本書は戦場での解散命令を受けた学徒たちが捕虜になり収容所へ。そして学校を修了して教師になっていくまでのおよそ8ヶ月の歩み。
彼女たちの新しい生活は「信頼」「相手を思いやる心」を胸にして始まった。
本書「あとがき」より
一九四五年六月一八日、学徒たちは解散命令を受けて壕を脱出。そして避難先で、米軍の捕虜となり、収容所に送り込まれていく。
一九四六年一月一〇日、沖縄文教学校開学。文教学校開学の知らせを受けて、学徒たちは、各地の収容所から駆けつけて来た。そして、二か月の修学期間を終え、一期生たちは、教師になっていく。

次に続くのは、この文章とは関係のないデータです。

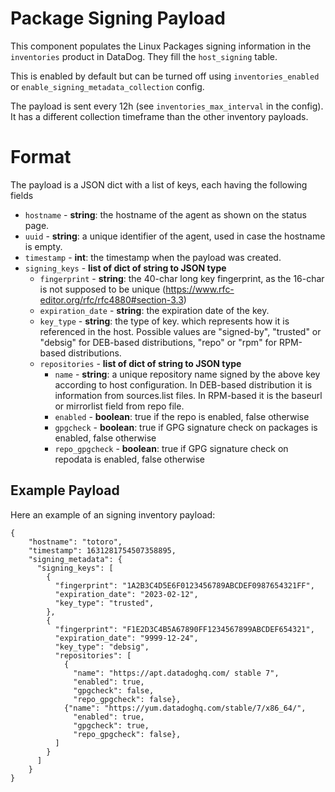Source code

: # Package Signing Payload

This component populates the Linux Packages signing information in the `inventories` product in DataDog. They fill the `host_signing` table.

This is enabled by default but can be turned off using `inventories_enabled` or `enable_signing_metadata_collection` config.

The payload is sent every 12h (see `inventories_max_interval` in the config). It has a different collection timeframe than the other inventory payloads.

# Format

The payload is a JSON dict with a list of keys, each having the following fields

- `hostname` - **string**: the hostname of the agent as shown on the status page.
- `uuid` - **string**: a unique identifier of the agent, used in case the hostname is empty.
- `timestamp` - **int**: the timestamp when the payload was created.
- `signing_keys` - **list of dict of string to JSON type**
  - `fingerprint` - **string**: the 40-char long key fingerprint, as the 16-char is not supposed to be unique (https://www.rfc-editor.org/rfc/rfc4880#section-3.3)
  - `expiration_date` - **string**: the expiration date of the key.
  - `key_type` - **string**: the type of key. which represents how it is referenced in the host. Possible values are "signed-by", "trusted" or "debsig" for DEB-based distributions, "repo" or "rpm" for RPM-based distributions.
  - `repositories` - **list of dict of string to JSON type**
    - `name` - **string**: a unique repository name signed by the above key according to host configuration. In DEB-based distribution it is information from sources.list files. In RPM-based it is the baseurl or mirrorlist field from repo file.
    - `enabled` - **boolean**: true if the repo is enabled, false otherwise
    - `gpgcheck` - **boolean**: true if GPG signature check on packages is enabled, false otherwise
    - `repo_gpgcheck` - **boolean**: true if GPG signature check on repodata is enabled, false otherwise


## Example Payload

Here an example of an signing inventory payload:

```
{
    "hostname": "totoro",
    "timestamp": 1631281754507358895,
    "signing_metadata": {
      "signing_keys": [
        {
          "fingerprint": "1A2B3C4D5E6F0123456789ABCDEF0987654321FF",
          "expiration_date": "2023-02-12",
          "key_type": "trusted",
        },
        {
          "fingerprint": "F1E2D3C4B5A67890FF1234567899ABCDEF654321",
          "expiration_date": "9999-12-24",
          "key_type": "debsig",
          "repositories": [
            {
              "name": "https://apt.datadoghq.com/ stable 7",
              "enabled": true,
              "gpgcheck": false,
              "repo_gpgcheck": false},
            {"name": "https://yum.datadoghq.com/stable/7/x86_64/",
              "enabled": true,
              "gpgcheck": true,
              "repo_gpgcheck": false},
          ]
        }
      ]
    }
}
```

捕虜になって収容所へ送り込まれてから文教学校を終了して教師になっていくまでおおよそ八か月。一年にも満たない期間である。それは、確かに短いが、その間に起こった出来事は、それこそ、その一つ一つが驚きに満ちた未知との遭遇とでもいえるものであった。
はじめて目の前にしたアメリカ兵にしろ、収容所での生活にしろそうだが、なによりも文教学校での授業がそうだった。女師・一高女時代に教えられたことと、それは全く異なっていたからである。彼女たちは、戸惑うと同時に、その新鮮さに心を奪われていく。
わずかな期間であったが、彼女たちは、そこで学んだ生き方を胸にして、新しい時代に向かって歩き出したのである。
(中略)
平和という言葉は、戦時中はいうにおよばず、現今も独善的に使われ随分手あかがついてしまったが、戦場を体験したひめゆりたちが願いをこめて使ったように、洗い直し、まっさらにして、ついでいくためにも。